Saber ou não saber, eis a questão. A prerrogativa de ser existe. E como se chega a ser o que não se é? Como se chega a saber o que não se sabe? O que se quer saber? O que se quer chegar a ser? Uns querem ser ricos, outros admirados. Uns querem ser doutores, intelectuais, reconhecidos. E todos começam não sendo nada. E quando chegam a realizar os sonhos mencionados – e são muito poucos os que o conseguem – percebem que aquilo era pouco, não era o que imaginavam. Tudo fica parecendo um brinquedo velho, sem graça, imprestável; e volta-se ao ponto de partida. As reflexões básicas de Hamlet adquirem uma nova dimensão: o que eu quero ser? O que eu quero saber? O que preencheria o vazio da minha alma?Nesse momento, a reflexão sensata leva o indivíduo a voltar para si e encarar a realidade; não aquilo que se esforça por aparentar, mas aquilo que realmente é: uma pessoa eventualmente ilustrada, mas pouco provida do conhecimento essencial, pois pouco conhece sobre si, as causas dos desacertos, tristezas, desentendimentos. Descobre que para ser o que não é deve se conhecer para vislumbrar o que pretende. Desenha-se na mente um processo de superação cujo paradigma é ele mesmo e não os outros; que deve buscar ser melhor ao invés de superior aos outros; saber com que recursos conta e o que deve ser aperfeiçoado em sua estrutura psicológica e espiritual. Ser ou não ser? Saber ou não saber? É possível que a reflexão profunda e sincera contenha em sua formulação a resposta.

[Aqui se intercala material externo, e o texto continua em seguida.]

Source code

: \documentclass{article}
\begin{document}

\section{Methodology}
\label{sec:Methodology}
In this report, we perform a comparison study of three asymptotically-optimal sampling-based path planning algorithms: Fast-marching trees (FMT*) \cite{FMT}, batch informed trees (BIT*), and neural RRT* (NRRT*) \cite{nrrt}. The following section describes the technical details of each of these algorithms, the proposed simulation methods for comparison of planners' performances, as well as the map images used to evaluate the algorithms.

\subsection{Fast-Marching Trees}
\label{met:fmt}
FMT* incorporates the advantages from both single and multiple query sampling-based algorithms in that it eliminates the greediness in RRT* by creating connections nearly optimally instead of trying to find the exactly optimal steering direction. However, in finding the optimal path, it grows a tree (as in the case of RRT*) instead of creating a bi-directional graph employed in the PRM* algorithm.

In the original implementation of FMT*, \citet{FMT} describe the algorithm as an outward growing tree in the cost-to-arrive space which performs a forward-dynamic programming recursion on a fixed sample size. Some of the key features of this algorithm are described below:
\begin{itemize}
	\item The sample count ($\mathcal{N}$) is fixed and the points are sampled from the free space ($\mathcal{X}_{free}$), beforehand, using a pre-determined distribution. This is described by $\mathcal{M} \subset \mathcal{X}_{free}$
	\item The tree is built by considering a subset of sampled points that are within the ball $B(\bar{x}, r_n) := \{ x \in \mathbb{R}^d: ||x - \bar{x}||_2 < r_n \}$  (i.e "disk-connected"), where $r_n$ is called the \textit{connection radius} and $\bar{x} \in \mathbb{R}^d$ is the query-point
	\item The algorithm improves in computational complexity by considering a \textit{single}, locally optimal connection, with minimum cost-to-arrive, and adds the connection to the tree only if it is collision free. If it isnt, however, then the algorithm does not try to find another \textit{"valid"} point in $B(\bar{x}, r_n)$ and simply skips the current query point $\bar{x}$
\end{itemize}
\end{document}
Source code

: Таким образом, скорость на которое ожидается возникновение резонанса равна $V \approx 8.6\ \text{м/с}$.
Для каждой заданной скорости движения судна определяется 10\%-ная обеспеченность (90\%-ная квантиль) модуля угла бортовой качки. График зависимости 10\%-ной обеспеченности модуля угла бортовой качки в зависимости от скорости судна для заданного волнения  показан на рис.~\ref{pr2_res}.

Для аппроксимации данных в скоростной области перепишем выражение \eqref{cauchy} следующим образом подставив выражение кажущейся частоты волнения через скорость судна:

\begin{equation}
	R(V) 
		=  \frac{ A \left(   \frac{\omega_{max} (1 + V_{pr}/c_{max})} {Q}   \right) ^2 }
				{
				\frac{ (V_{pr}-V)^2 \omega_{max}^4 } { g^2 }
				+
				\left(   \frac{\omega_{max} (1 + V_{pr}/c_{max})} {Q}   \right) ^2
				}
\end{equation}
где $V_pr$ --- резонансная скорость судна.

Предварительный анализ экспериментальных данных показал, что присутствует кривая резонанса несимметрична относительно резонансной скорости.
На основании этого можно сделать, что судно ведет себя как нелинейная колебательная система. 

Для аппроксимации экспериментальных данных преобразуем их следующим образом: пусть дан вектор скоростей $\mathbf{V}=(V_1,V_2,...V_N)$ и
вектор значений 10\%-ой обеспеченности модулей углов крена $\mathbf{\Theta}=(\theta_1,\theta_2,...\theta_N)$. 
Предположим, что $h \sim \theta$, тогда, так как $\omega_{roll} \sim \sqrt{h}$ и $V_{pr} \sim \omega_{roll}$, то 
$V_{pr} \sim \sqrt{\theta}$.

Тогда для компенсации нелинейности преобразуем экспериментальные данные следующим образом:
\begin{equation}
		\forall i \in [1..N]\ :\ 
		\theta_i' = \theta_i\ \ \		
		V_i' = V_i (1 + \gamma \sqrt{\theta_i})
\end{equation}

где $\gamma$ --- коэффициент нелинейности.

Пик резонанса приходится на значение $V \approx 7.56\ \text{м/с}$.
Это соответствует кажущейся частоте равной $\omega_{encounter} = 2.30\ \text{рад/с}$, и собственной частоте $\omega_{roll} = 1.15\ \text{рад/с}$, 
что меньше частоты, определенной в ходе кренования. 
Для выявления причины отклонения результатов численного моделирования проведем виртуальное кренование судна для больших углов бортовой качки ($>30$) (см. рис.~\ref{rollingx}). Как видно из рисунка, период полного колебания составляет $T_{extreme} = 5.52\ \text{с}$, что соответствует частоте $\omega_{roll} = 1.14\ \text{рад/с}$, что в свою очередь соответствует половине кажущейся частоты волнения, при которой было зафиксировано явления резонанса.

A vida deve ter um significado. Não se pode deixar que os dias se esterilizem numa sucessão de fatos repetidos e sem importância. Para vencer essa rotina, será necessário assumir o governo dela criando uma autoridade e uma disciplina interiores que conduzam a pessoa para um contínuo aperfeiçoamento; será necessário viver fatos e experiências durante as horas, os dias, os meses e os anos que se constituam atos dignos de uma vida ampla e generosa na qual se possa experimentar a verdadeira sensação de existir.